Please copy out all lines of the entries that contain the word "因其涵蓄十二经气血".

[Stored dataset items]
┄┄┄┄┄┄

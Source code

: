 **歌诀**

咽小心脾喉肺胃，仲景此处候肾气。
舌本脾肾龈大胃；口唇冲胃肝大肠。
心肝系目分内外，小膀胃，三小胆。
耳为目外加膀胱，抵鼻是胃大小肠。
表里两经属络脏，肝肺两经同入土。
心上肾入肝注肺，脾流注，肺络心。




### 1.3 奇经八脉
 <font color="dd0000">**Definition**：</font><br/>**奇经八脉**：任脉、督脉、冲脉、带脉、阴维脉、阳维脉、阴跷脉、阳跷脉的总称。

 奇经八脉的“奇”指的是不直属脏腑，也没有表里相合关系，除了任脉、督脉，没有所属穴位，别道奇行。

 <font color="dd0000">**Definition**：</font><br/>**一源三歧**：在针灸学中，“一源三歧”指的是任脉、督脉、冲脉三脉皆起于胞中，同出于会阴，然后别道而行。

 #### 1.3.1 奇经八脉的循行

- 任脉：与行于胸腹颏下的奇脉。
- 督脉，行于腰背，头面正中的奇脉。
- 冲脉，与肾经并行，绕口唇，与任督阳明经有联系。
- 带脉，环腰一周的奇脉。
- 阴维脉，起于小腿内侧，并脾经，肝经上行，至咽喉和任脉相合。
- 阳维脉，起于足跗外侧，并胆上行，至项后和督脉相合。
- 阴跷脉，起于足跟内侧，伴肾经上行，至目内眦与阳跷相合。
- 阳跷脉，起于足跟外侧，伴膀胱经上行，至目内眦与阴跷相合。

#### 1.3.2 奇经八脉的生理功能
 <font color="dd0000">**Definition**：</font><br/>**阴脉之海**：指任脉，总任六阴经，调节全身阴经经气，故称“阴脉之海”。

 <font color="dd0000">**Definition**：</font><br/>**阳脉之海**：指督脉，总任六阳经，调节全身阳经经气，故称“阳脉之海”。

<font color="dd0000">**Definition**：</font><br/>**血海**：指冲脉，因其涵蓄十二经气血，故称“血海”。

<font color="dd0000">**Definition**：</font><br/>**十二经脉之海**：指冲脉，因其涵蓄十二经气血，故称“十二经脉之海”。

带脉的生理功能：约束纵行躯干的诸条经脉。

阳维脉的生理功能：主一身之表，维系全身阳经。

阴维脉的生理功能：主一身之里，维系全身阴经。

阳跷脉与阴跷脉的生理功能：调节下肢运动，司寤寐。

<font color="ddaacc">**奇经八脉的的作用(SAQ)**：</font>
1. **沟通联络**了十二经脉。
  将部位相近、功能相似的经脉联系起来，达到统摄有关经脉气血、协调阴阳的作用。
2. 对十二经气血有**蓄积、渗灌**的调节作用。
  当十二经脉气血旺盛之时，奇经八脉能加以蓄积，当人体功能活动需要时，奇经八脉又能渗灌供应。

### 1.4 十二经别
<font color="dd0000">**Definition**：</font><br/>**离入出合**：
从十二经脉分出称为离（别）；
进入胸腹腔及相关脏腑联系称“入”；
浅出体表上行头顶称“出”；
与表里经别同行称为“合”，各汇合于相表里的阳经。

┄┄┄┄┄┄

◆ Reply to the task:
<font color="dd0000">**Definition**：</font><br/>**血海**：指冲脉，因其涵蓄十二经气血，故称“血海”。
<font color="dd0000">**Definition**：</font><br/>**十二经脉之海**：指冲脉，因其涵蓄十二经气血，故称“十二经脉之海”。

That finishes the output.